3. Number of Experts Used to Establish the Ground Truth for the Test Set and their Qualifications
- Number of Experts: The document does not specify the number of experts used.
- Qualifications of Experts: The document does not explicitly state the qualifications of the experts. However, given that the ground truth was established by a "standard polysomnograph (the Sensormedics Model 4100 Somnostar system)" and involved simultaneous data gathering, it can be inferred that medical professionals trained in polysomnography and sleep disorder diagnosis (e.g., sleep physicians, registered polysomnographic technologists) would have been involved in interpreting and scoring the Sensormedics data.
4. Adjudication Method for the Test Set
The document does not describe any specific adjudication method (e.g., 2+1, 3+1). The ground truth was established by the Sensormedics Model 4100 Somnostar system, which is a standard polysomnograph. This implies that the output of this established device served as the reference standard.
5. Multi-Reader Multi-Case (MRMC) Comparative Effectiveness Study
A multi-reader multi-case (MRMC) comparative effectiveness study was not done or described in the provided text. The study compares the device's measurements directly against those of a gold-standard polysomnograph, not against human readers using or not using AI.
6. Standalone (Algorithm Only) Performance Study
Yes, a standalone performance study was done. The clinical evaluation directly compared the measurements (number of Apneas and Respiratory Disturbance Index - RDI) calculated by the Silent Night II device to those gathered simultaneously by the Sensormedics standard polysomnograph. This assesses the algorithm's performance without direct human interaction for interpretation of the Silent Night II's raw data, although human expertise would be involved in interpreting the Sensormedics output (ground truth).

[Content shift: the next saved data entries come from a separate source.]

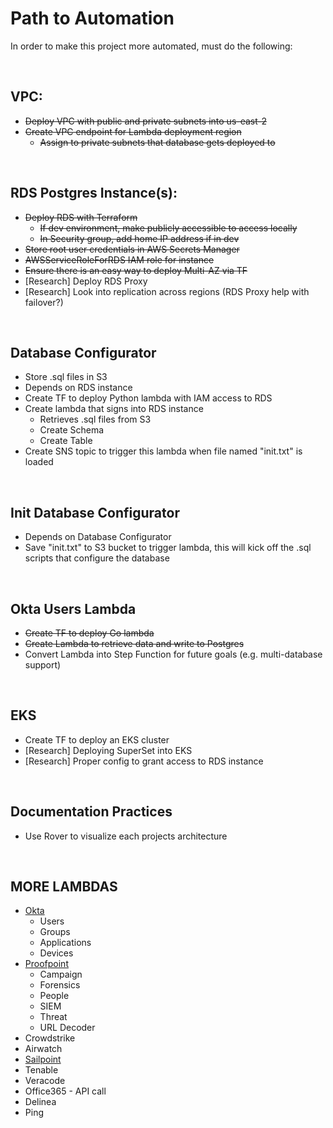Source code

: # Path to Automation

In order to make this project more automated, must do the following:

<br />


## VPC:
- ~~Deploy VPC with public and private subnets into us-east-2~~
- ~~Create VPC endpoint for Lambda deployment region~~
    - ~~Assign to private subnets that database gets deployed to~~

<br />


## RDS Postgres Instance(s):

- ~~Deploy RDS with Terraform~~
    - ~~If dev environment, make publicly accessible to access locally~~
    - ~~In Security group, add home IP address if in dev~~
- ~~Store root user credentials in AWS Secrets Manager~~
- ~~AWSServiceRoleForRDS IAM role for instance~~
- ~~Ensure there is an easy way to deploy Multi-AZ via TF~~
- [Research] Deploy RDS Proxy
- [Research] Look into replication across regions (RDS Proxy help with failover?)

<br />

## Database Configurator

- Store .sql files in S3
- Depends on RDS instance
- Create TF to deploy Python lambda with IAM access to RDS
- Create lambda that signs into RDS instance
    - Retrieves .sql files from S3
    - Create Schema
    - Create Table
- Create SNS topic to trigger this lambda when file named "init.txt" is loaded

<br />

## Init Database Configurator

- Depends on Database Configurator
- Save "init.txt" to S3 bucket to trigger lambda, this will kick off the .sql scripts that configure the database

<br />

## Okta Users Lambda

- ~~Create TF to deploy Go lambda~~
- ~~Create Lambda to retrieve data and write to Postgres~~
- Convert Lambda into Step Function for future goals (e.g. multi-database support)

<br />

## EKS

- Create TF to deploy an EKS cluster
- [Research] Deploying SuperSet into EKS
- [Research] Proper config to grant access to RDS instance

<br />

## Documentation Practices

- Use Rover to visualize each projects architecture

<br />

## MORE LAMBDAS

- [Okta](https://developer.okta.com/docs/reference/core-okta-api/)
    - Users
    - Groups
    - Applications
    - Devices
- [Proofpoint](https://help.proofpoint.com/Threat_Insight_Dashboard/API_Documentation)
    - Campaign
    - Forensics
    - People
    - SIEM
    - Threat
    - URL Decoder
- Crowdstrike
- Airwatch
- [Sailpoint](https://developer.sailpoint.com/idn/api/v3)
- Tenable
- Veracode
- Office365 - API call
- Delinea
- Ping

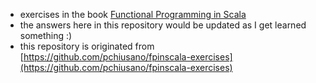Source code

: * exercises in the book [Functional Programming in Scala](http://www.manning.com/bjarnason/)
* the answers here in this repository would be updated as I get learned something :)
* this repository is originated from [https://github.com/pchiusano/fpinscala-exercises](https://github.com/pchiusano/fpinscala-exercises)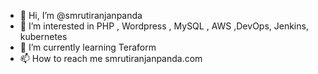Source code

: - 👋 Hi, I’m @smrutiranjanpanda
- 👀 I’m interested in PHP , Wordpress , MySQL , AWS ,DevOps, Jenkins, kubernetes 
- 🌱 I’m currently learning Teraform
- 📫 How to reach me smrutiranjanpanda.com

<!---
smrutiranjanpanda/smrutiranjanpanda is a ✨ special ✨ repository because its `README.md` (this file) appears on your GitHub profile.
You can click the Preview link to take a look at your changes.
--->
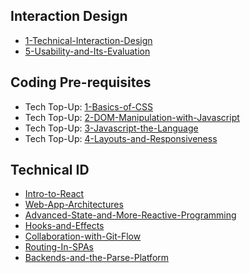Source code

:## Interaction Design
- [1-Technical-Interaction-Design](Lectures/1-Technical-Interaction-Design.pdf)
- [5-Usability-and-Its-Evaluation](Lectures/5-Usability-and-Its-Evaluation.md)

## Coding Pre-requisites
- Tech Top-Up: [1-Basics-of-CSS](Tech-TopUps/1-Basics-of-CSS.md)
- Tech Top-Up: [2-DOM-Manipulation-with-Javascript](Tech-TopUps/2-DOM-Manipulation-with-Javascript.md)
- Tech Top-Up: [3-Javascript-the-Language](Tech-TopUps/3-Javascript-the-Language.md)
- Tech Top-Up: [4-Layouts-and-Responsiveness](Tech-TopUps/4-Layouts-and-Responsiveness.md)

  
## Technical ID
- [Intro-to-React](Lectures/Intro-to-React.md)
- [Web-App-Architectures](Lectures/Web-App-Architectures.md)
- [Advanced-State-and-More-Reactive-Programming](Advanced-State-and-More-Reactive-Programming.md)
- [Hooks-and-Effects](Lectures/Hooks-and-Effects.md)
- [Collaboration-with-Git-Flow](Collaboration-with-Git-Flow.md)
- [Routing-In-SPAs](Routing-In-SPAs.md)
- [Backends-and-the-Parse-Platform](Backends-and-the-Parse-Platform.md)
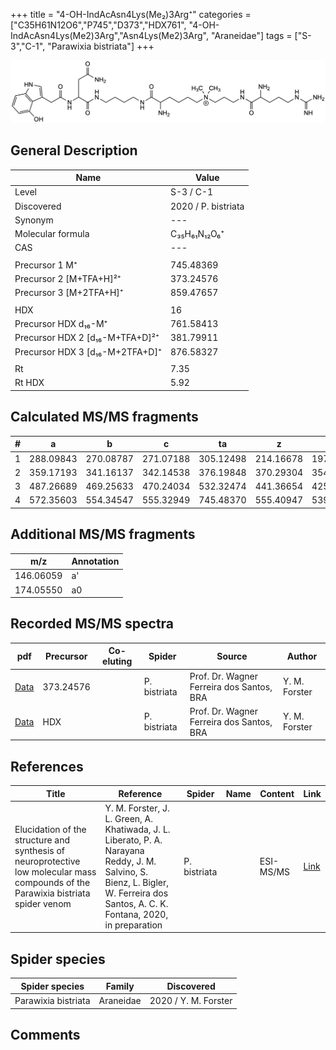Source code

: +++
title = "4-OH-IndAcAsn4Lys(Me₂)3Arg⁺"
categories = ["C35H61N12O6","P745","D373","HDX761",
"4-OH-IndAcAsn4Lys(Me2)3Arg","Asn4Lys(Me2)3Arg",
"Araneidae"]
tags = ["S-3","C-1",
"Parawixia bistriata"]
+++

![](/img/4-OH-IndAcAsn4Lys(Me2)3Arg.png)

## General Description

| Name                       | Value              |
|----------------------------|--------------------|
| Level                      | S-3 / C-1          |
| Discovered                 | 2020 / P. bistriata |
| Synonym                    | ---                |
| Molecular formula          | C₃₅H₆₁N₁₂O₆⁺                   |
| CAS                        | ---                |
|                            |                    |
| Precursor 1  M⁺         | 745.48369                   |
| Precursor 2 [M+TFA+H]²⁺       | 373.24576                   |
| Precursor 3 [M+2TFA+H]⁺               | 859.47657                   |
|                            |                    |
| HDX                        | 16                   |
| Precursor HDX    d₁₆-M⁺   | 761.58413                   |
| Precursor HDX 2 [d₁₆-M+TFA+D]²⁺ | 381.79911                   |
| Precursor HDX 3 [d₁₆-M+2TFA+D]⁺           | 876.58327                   |
|                            |                    |
| Rt                         | 7.35                   |
| Rt HDX                     | 5.92                   |

## Calculated MS/MS fragments

| # | a         | b         | c         | ta        | z         | y         | tz        |
|---|-----------|-----------|-----------|-----------|-----------|-----------|-----------|
| 1 | 288.09843 | 270.08787 | 271.07188 | 305.12498 | 214.16678 | 197.14023 | 259.22463 |
| 2 | 359.17193 | 341.16137 | 342.14538 | 376.19848 | 370.29304 | 354.27432 | 387.31959 |
| 3 | 487.26689 | 469.25633 | 470.24034 | 532.32474 | 441.36654 | 425.34782 | 458.39309 |
| 4 | 572.35603 | 554.34547 | 555.32949 | 745.48370 | 555.40947 | 539.39075 | 572.43602 |

## Additional MS/MS fragments

| m/z | Annotation |
|-----|------------|
| 146.06059    | a'   |
| 174.05550    | a0   |

## Recorded MS/MS spectra

| pdf                                             | Precursor | Co-eluting | Spider      | Source                       | Author        |
|-------------------------------------------------|-----------|------------|-------------|------------------------------|---------------|
| [Data](/pdf/P-bistriata/745_4-OH-IndAcAsn4Lys(Me2)3Arg_Pb_2.pdf) | 373.24576 |           | P. bistriata | Prof. Dr. Wagner Ferreira dos Santos, BRA  | Y. M. Forster |
| [Data](/pdf/P-bistriata/745_4-OH-IndAcAsn4Lys(Me2)3Arg_Pb_2_HDX.pdf) | HDX |           | P. bistriata | Prof. Dr. Wagner Ferreira dos Santos, BRA  | Y. M. Forster |


## References

| Title | Reference | Spider | Name | Content | Link |
|-------|-----------|--------|------|---------|------|
| Elucidation of the structure and synthesis of neuroprotective low molecular mass compounds of the Parawixia bistriata spider venom      | Y. M. Forster, J. L. Green, A. Khatiwada, J. L. Liberato, P. A. Narayana Reddy, J. M. Salvino, S. Bienz, L. Bigler, W. Ferreira dos Santos, A. C. K. Fontana, 2020, in preparation          | P. bistriata       |      | ESI-MS/MS        | [Link](unknown)     |

## Spider species

| Spider species     | Family     | Discovered           |
|--------------------|------------|----------------------|
| Parawixia bistriata | Araneidae | 2020 / Y. M. Forster |


## Comments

7. Type of Ground Truth Used
The ground truth used was polysomnography data, specifically from the "Sensormedics Model 4100 Somnostar system," which is described as a "standard polysomnograph." This is a highly accepted clinical standard for diagnosing sleep disorders.
8. Sample Size for the Training Set
The document does not provide any information regarding a training set sample size. This suggests that if machine learning was involved in the device's development (which is not explicitly clear from the description of signal processing and classification), the details of its training were not part of this 510(k) summary. Given the date of the document (1998), early machine learning techniques might have been used, but explicit "training set" reporting was less common compared to modern AI/ML device submissions.
9. How the Ground Truth for the Training Set was Established
As no training set is mentioned, no information is provided on how its ground truth would have been established.